Each of these equations rearranges to

\begin{align*}\mathbb{P}(E \cap F) = \mathbb{P}(E) \mathbb{P}(F).\end{align*}

This equation is symmetric in E and F, and it does not require that E and F have positive probability, so we take it as our fundamental independence equation for two events:

Definition (Independence)
If (\Omega, \mathbb{P}) is a probability space, then two events E and F are said to be independent if

\begin{align*}\mathbb{P}(E \cap F) = \mathbb{P}(E) \mathbb{P}(F).\end{align*}

If we want to check whether two positive-probability events are independent, we may check any one of the equations \mathbb{P}(E \cap F) = \mathbb{P}(E) \mathbb{P}(F) or \mathbb{P}(E) = \frac{\mathbb{P}(E \cap F)}{\mathbb{P}(F)} or \mathbb{P}(F) = \frac{\mathbb{P}(F \cap E)}{\mathbb{P}(E)}, since they are all equivalent.

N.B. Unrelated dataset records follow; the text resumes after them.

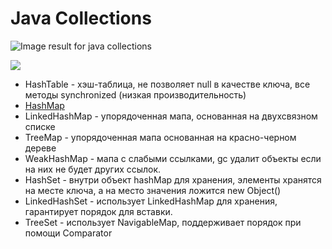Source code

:# Java Collections

![Image result for java collections](https://www.sitesbay.com/collection-framework/images/collection-framework-hierarchy.png)

![](https://proft.me/media/java/java\_collection.png)

* HashTable - хэш-таблица, не позволяет null в качестве ключа, все методы synchronized (низкая производительность)
* [HashMap](https://www.evernote.com/shard/s696/nl/1/69e6f898-b0dd-441e-b501-6dd915345a5c?title=HashMap)
* LinkedHashMap - упорядоченная мапа, основанная на двухсвязном списке
* TreeMap - упорядоченная мапа основанная на красно-черном дереве
* WeakHashMap - мапа с слабыми ссылками, gc удалит объекты если на них не будет других ссылок.
* HashSet - внутри объект hashMap для хранения, элементы хранятся на месте ключа, а на место значения ложится new Object()
* LinkedHashSet - использует LinkedHashMap для хранения, гарантирует порядок для вставки.
* TreeSet - использует NavigableMap, поддерживает порядок при помощи Comparator
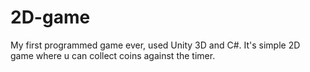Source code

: # 2D-game
My first programmed game ever, used Unity 3D and C#. It's simple 2D game where u can collect coins against the timer.
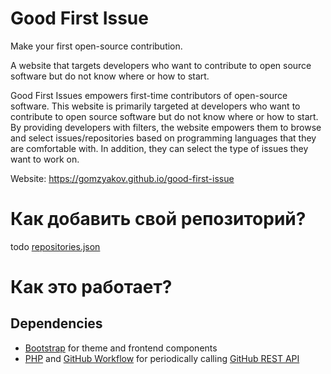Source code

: # Good First Issue

Make your first open-source contribution.


A website that targets developers who want to contribute to open source software but do not know where or how to start.


Good First Issues empowers first-time contributors of open-source software. This website is primarily targeted at developers who want to contribute to open source software but do not know where or how to start. By providing developers with filters, the website empowers them to browse and select issues/repositories based on programming languages that they are comfortable with. In addition, they can select the type of issues they want to work on.

Website: <https://gomzyakov.github.io/good-first-issue>

# Как добавить свой репозиторий?

todo [repositories.json](https://github.com/gomzyakov/good-first-issue/blob/main/repositories.json)


# Как это работает?



## Dependencies

- [Bootstrap](https://getbootstrap.com) for theme and frontend components
- [PHP](https://www.php.net) and [GitHub Workflow](https://docs.github.com/en/actions/using-workflows) for periodically calling [GitHub REST API](https://docs.github.com/en/rest)



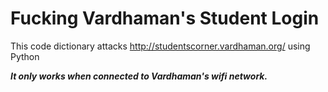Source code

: # Fucking Vardhaman's Student Login
This code dictionary attacks http://studentscorner.vardhaman.org/ using Python

***It only works when connected to Vardhaman's wifi network.***
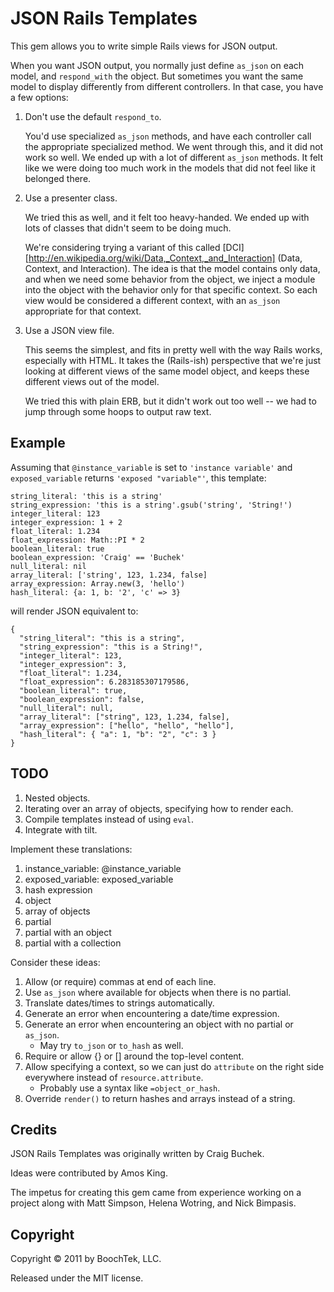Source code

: JSON Rails Templates
====================

This gem allows you to write simple Rails views for JSON output.

When you want JSON output, you normally just define ``as_json`` on each
model, and ``respond_with`` the object. But sometimes you want the same
model to display differently from different controllers. In that case,
you have a few options:

1. Don't use the default ``respond_to``.

   You'd use specialized ``as_json`` methods, and have each controller
   call the appropriate specialized method. We went through this, and it
   did not work so well. We ended up with a lot of different ``as_json``
   methods. It felt like we were doing too much work in the models that
   did not feel like it belonged there.

2. Use a presenter class.

   We tried this as well, and it felt too heavy-handed. We ended up with
   lots of classes that didn't seem to be doing much.

   We're considering trying a variant of this called [DCI][http://en.wikipedia.org/wiki/Data,_Context,_and_Interaction]
   (Data, Context, and Interaction). The idea is that the model contains
   only data, and when we need some behavior from the object, we inject a
   module into the object with the behavior only for that specific
   context. So each view would be considered a different context, with an
   ``as_json`` appropriate for that context.

3. Use a JSON view file.

   This seems the simplest, and fits in pretty well with the way Rails
   works, especially with HTML. It takes the (Rails-ish) perspective that
   we're just looking at different views of the same model object, and
   keeps these different views out of the model.

   We tried this with plain ERB, but it didn't work out too well -- we
   had to jump through some hoops to output raw text.


## Example ##

Assuming that ``@instance_variable`` is set to ``'instance variable'``
and ``exposed_variable`` returns ``'exposed "variable"'``,
this template:

    string_literal: 'this is a string'
    string_expression: 'this is a string'.gsub('string', 'String!')
    integer_literal: 123
    integer_expression: 1 + 2
    float_literal: 1.234
    float_expression: Math::PI * 2
    boolean_literal: true
    boolean_expression: 'Craig' == 'Buchek'
    null_literal: nil
    array_literal: ['string', 123, 1.234, false]
    array_expression: Array.new(3, 'hello')
    hash_literal: {a: 1, b: '2', 'c' => 3}

will render JSON equivalent to:

    {
      "string_literal": "this is a string",
      "string_expression": "this is a String!",
      "integer_literal": 123,
      "integer_expression": 3,
      "float_literal": 1.234,
      "float_expression": 6.283185307179586,
      "boolean_literal": true,
      "boolean_expression": false,
      "null_literal": null,
      "array_literal": ["string", 123, 1.234, false],
      "array_expression": ["hello", "hello", "hello"],
      "hash_literal": { "a": 1, "b": "2", "c": 3 }
    }


## TODO ##

1. Nested objects.
1. Iterating over an array of objects, specifying how to render each.
1. Compile templates instead of using `eval`.
1. Integrate with tilt.

Implement these translations:

1. instance_variable: @instance_variable
1. exposed_variable: exposed_variable
1. hash expression
1. object
1. array of objects
1. partial
1. partial with an object
1. partial with a collection

Consider these ideas:

1. Allow (or require) commas at end of each line.
1. Use ``as_json`` where available for objects when there is no partial.
1. Translate dates/times to strings automatically.
1. Generate an error when encountering a date/time expression.
1. Generate an error when encountering an object with no partial or ``as_json``.
    - May try ``to_json`` or ``to_hash`` as well.
1. Require or allow {} or [] around the top-level content.
1. Allow specifying a context, so we can just do ``attribute`` on the right side everywhere instead of ``resource.attribute``.
    - Probably use a syntax like ``=object_or_hash``.
1. Override ``render()`` to return hashes and arrays instead of a string.


## Credits ##

JSON Rails Templates was originally written by Craig Buchek.

Ideas were contributed by Amos King.

The impetus for creating this gem came from experience working on a
project along with Matt Simpson, Helena Wotring, and Nick Bimpasis.


## Copyright ##

Copyright © 2011 by BoochTek, LLC.

Released under the MIT license.
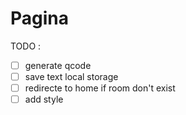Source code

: # Pagina

TODO :
- [ ] generate qcode 
- [ ] save text local storage
- [ ] redirecte to home if room don't exist 
- [ ] add style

Let X be the result of a six-sided die roll. Consider the following events.

\begin{align*}A &= \{X \text{ is even}\} \\\ B &= \{X \text{ is odd}\} \\\ C &= \{X \leq 4\}\end{align*}

Are events A and B independent? Are events A and C independent?


  • We have \mathbb{P}(A \cap B) = 0 (because X cannot be odd and even), while \mathbb{P}(A)\mathbb{P}(B) = \frac{1}{4}. Since \mathbb{P}(A \cap B) \neq \mathbb{P}(A)\mathbb{P}(B), the events A and B are not independent.
  • We have \mathbb{P}(A | C) = \frac{\mathbb{P}(A \cap C)}{\mathbb{P}(C)} = \frac{1/3}{2/3} = \frac{1}{2}. Because \mathbb{P}(A| C) = \mathbb{P}(A), the events A and C are independent.

Independence of random variables

We say that two random variables X and Y are independent if the every pair of events of the form \{X \in A\} and \{Y \in B\} are independent, where A \subset \mathbb{R} and B \subset \mathbb{R}.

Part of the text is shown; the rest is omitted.